**About this task**.
Show me each line of the listing below where the word "相关的等价关系" appears.

**Supplied information**.

▼▼▼

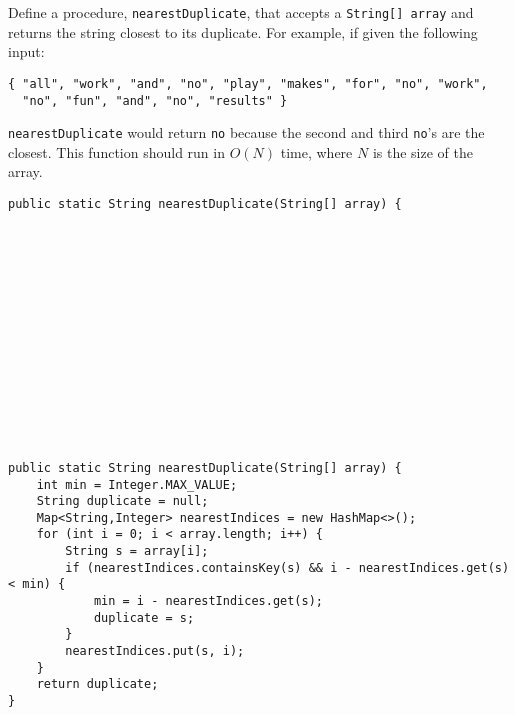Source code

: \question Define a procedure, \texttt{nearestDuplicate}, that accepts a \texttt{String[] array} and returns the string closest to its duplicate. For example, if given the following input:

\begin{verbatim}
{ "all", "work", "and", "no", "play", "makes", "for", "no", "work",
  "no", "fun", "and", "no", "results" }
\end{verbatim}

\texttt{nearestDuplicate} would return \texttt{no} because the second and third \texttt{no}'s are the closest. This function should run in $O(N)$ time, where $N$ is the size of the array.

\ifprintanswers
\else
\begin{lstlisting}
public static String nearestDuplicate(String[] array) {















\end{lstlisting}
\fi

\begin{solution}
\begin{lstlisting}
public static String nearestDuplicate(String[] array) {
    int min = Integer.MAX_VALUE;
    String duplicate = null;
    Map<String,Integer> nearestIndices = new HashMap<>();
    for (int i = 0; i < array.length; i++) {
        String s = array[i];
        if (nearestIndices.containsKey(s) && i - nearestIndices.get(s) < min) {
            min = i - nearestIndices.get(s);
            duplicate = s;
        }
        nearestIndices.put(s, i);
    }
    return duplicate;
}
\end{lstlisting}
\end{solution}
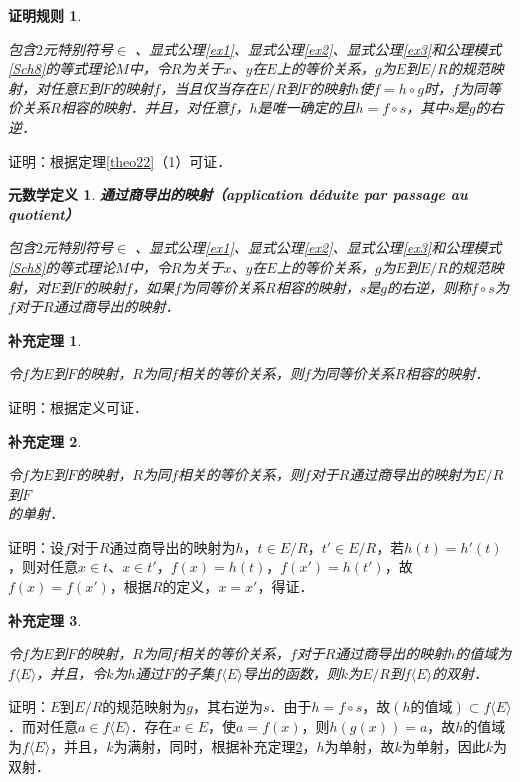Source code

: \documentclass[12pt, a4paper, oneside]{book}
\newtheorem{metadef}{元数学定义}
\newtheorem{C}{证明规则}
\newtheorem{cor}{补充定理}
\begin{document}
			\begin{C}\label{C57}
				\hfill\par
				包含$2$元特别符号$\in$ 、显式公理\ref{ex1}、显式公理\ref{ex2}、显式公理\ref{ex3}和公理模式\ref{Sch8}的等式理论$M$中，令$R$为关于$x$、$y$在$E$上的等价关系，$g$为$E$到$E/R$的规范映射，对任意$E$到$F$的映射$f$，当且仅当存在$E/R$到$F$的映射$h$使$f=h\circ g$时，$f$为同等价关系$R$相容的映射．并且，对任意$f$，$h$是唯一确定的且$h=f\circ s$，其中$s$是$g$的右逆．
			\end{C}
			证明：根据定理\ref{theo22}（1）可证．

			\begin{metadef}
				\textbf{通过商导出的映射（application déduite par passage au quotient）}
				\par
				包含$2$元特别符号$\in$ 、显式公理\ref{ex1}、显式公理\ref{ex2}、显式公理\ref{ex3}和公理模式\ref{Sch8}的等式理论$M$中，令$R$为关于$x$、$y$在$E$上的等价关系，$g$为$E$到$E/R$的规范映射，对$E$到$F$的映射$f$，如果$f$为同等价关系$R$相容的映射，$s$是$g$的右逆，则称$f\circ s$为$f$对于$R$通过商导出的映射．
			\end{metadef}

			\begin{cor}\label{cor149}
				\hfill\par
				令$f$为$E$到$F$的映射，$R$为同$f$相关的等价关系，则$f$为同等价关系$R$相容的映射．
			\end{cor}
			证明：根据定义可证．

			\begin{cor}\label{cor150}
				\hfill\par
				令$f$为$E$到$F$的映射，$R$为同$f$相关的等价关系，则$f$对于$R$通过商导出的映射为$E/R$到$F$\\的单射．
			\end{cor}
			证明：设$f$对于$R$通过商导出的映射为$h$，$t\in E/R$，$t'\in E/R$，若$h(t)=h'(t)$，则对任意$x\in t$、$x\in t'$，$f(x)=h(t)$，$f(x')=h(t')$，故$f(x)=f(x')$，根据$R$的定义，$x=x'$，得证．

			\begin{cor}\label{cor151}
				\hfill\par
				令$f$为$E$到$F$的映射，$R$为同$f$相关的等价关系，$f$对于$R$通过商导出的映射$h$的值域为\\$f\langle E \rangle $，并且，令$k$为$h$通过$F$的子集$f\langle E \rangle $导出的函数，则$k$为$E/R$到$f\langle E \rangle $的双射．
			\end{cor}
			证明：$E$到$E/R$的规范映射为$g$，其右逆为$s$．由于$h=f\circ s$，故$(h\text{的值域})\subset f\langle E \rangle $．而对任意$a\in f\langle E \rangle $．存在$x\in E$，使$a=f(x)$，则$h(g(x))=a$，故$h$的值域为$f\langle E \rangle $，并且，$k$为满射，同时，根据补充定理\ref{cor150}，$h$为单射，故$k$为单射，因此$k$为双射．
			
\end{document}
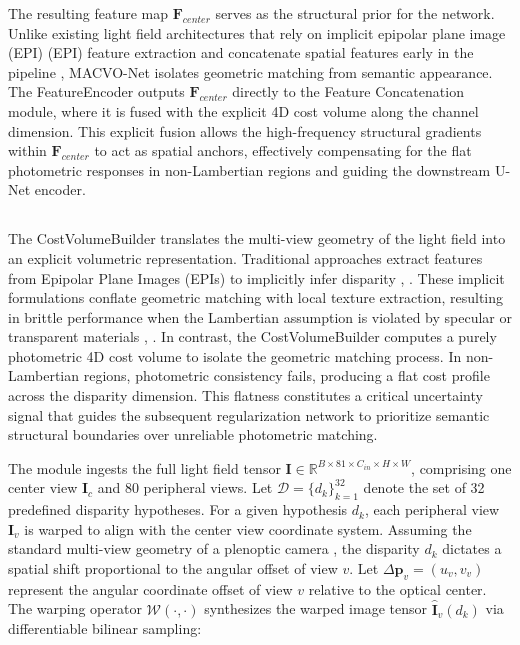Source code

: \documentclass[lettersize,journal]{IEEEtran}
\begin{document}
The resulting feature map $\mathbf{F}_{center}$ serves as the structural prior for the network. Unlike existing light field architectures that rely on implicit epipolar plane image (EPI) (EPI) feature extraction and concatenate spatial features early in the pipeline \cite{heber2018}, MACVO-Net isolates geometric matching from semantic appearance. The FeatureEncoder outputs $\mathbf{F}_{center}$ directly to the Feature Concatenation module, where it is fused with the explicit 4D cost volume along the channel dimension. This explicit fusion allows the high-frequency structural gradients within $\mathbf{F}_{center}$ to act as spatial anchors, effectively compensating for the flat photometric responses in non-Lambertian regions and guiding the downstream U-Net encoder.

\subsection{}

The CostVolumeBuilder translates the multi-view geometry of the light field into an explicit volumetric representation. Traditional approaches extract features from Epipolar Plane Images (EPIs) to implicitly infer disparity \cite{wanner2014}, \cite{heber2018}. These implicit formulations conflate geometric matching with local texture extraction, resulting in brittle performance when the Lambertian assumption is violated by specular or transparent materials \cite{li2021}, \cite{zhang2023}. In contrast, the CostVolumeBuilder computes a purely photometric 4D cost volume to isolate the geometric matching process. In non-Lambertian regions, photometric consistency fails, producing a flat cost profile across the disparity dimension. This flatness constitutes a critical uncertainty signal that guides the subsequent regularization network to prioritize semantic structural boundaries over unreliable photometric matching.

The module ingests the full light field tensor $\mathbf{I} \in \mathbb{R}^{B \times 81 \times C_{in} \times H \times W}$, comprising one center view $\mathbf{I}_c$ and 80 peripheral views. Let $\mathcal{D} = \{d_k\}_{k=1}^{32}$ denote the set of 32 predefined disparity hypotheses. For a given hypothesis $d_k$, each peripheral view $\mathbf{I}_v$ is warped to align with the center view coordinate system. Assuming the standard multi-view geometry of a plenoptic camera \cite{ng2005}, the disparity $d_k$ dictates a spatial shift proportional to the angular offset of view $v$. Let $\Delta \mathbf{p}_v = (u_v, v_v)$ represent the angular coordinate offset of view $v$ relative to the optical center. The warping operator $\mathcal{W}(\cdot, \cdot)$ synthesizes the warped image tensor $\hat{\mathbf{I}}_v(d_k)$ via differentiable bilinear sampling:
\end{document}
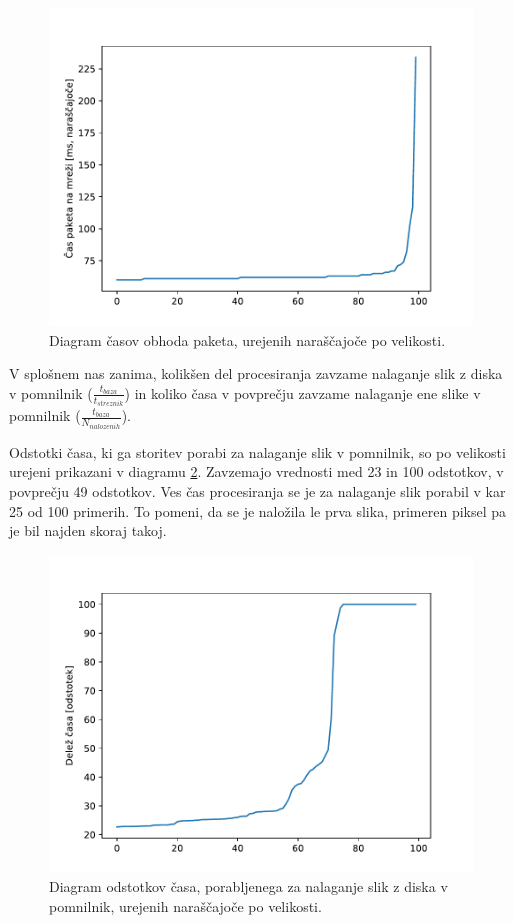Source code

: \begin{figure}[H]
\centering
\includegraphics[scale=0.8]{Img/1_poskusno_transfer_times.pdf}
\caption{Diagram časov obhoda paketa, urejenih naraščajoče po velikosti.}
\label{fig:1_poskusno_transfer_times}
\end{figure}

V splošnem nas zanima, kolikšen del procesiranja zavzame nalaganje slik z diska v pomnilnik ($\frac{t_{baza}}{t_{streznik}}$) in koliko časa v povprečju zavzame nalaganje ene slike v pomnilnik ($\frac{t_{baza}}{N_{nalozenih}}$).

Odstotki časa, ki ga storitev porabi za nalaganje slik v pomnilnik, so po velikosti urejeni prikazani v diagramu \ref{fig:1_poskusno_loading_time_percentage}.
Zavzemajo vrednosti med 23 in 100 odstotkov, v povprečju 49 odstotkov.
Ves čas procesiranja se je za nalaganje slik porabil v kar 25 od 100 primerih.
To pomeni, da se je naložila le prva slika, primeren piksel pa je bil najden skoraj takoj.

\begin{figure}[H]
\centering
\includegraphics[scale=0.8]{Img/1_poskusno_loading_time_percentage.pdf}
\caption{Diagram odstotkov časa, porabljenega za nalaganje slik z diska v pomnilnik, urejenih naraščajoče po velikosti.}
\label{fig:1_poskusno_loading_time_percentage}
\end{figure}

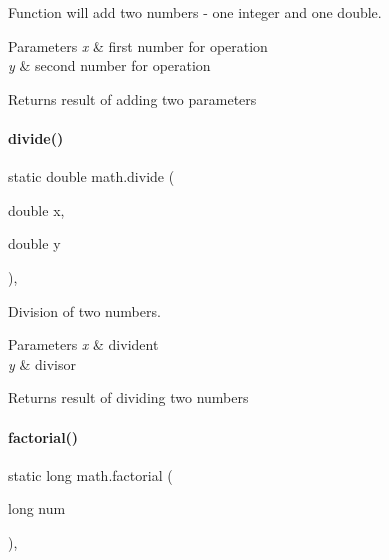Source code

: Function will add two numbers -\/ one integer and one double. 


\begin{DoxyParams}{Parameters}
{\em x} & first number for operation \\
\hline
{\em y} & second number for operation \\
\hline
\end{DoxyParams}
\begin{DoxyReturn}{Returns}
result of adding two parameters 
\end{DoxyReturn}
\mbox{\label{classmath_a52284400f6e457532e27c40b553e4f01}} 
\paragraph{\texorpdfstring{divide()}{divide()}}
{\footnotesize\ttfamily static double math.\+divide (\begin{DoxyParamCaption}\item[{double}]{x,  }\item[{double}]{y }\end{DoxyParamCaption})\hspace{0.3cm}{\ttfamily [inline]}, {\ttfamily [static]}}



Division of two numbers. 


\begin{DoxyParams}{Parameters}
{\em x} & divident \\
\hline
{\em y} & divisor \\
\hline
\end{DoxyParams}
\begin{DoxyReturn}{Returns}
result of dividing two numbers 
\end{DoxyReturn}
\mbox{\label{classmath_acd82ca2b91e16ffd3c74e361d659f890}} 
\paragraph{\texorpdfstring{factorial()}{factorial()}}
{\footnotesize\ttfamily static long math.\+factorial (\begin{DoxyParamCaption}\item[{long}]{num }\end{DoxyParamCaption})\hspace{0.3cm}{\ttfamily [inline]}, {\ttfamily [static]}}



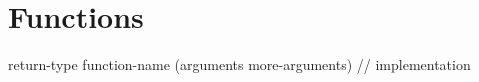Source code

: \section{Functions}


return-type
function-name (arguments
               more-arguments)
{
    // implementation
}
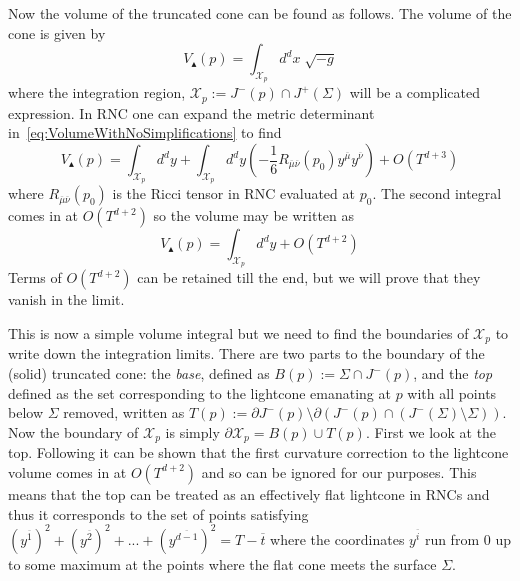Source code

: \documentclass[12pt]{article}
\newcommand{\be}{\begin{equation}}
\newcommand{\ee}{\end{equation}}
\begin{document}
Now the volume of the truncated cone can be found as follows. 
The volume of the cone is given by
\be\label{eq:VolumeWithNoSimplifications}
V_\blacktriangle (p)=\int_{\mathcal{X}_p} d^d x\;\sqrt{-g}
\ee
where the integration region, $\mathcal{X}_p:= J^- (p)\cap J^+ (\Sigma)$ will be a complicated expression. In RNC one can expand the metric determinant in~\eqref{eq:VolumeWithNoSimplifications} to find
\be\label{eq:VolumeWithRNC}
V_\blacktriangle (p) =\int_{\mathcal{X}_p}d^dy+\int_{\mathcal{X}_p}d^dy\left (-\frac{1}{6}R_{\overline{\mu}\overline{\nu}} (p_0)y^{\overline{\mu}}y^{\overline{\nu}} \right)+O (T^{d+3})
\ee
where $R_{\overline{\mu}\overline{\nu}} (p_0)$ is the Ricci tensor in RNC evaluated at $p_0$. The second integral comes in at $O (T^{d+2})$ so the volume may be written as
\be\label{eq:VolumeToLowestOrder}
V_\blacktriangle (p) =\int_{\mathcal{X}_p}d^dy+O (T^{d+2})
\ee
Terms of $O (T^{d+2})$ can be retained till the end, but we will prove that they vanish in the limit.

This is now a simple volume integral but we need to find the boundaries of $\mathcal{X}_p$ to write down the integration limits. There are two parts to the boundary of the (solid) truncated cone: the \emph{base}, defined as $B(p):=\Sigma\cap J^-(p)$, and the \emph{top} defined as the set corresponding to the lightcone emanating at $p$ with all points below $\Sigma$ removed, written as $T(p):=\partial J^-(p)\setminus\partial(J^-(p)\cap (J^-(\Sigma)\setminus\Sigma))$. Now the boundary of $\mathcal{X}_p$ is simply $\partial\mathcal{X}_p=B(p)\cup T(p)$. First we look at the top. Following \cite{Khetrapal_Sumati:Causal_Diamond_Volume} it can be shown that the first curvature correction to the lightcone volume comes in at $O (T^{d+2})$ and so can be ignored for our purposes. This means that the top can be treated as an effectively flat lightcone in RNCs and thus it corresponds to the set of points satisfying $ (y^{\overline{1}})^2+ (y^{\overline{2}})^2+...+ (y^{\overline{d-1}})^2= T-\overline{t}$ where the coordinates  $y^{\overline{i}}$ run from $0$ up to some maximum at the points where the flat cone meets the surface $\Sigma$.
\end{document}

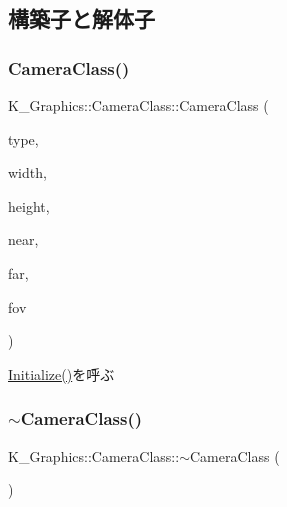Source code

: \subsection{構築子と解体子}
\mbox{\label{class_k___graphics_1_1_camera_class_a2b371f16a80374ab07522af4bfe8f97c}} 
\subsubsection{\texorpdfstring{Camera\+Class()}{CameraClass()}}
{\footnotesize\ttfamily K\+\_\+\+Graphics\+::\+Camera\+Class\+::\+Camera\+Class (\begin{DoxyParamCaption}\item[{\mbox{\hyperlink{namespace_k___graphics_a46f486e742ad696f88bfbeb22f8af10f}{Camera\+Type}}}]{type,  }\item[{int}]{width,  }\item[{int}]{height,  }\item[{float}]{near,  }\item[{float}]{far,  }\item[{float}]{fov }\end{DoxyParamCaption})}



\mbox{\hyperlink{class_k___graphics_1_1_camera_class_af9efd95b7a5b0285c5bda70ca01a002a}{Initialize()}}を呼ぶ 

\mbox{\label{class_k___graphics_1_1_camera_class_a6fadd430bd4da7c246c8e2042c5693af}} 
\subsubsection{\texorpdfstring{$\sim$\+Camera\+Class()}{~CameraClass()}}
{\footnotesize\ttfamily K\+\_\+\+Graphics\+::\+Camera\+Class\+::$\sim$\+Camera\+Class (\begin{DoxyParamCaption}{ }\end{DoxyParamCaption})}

▲▲▲

**Task solution**.
				令$f$为$E$到$F$的映射，$R$为同$f$相关的等价关系，则$f$为同等价关系$R$相容的映射．
				令$f$为$E$到$F$的映射，$R$为同$f$相关的等价关系，则$f$对于$R$通过商导出的映射为$E/R$到$F$\\的单射．
				令$f$为$E$到$F$的映射，$R$为同$f$相关的等价关系，$f$对于$R$通过商导出的映射$h$的值域为\\$f\langle E \rangle $，并且，令$k$为$h$通过$F$的子集$f\langle E \rangle $导出的函数，则$k$为$E/R$到$f\langle E \rangle $的双射．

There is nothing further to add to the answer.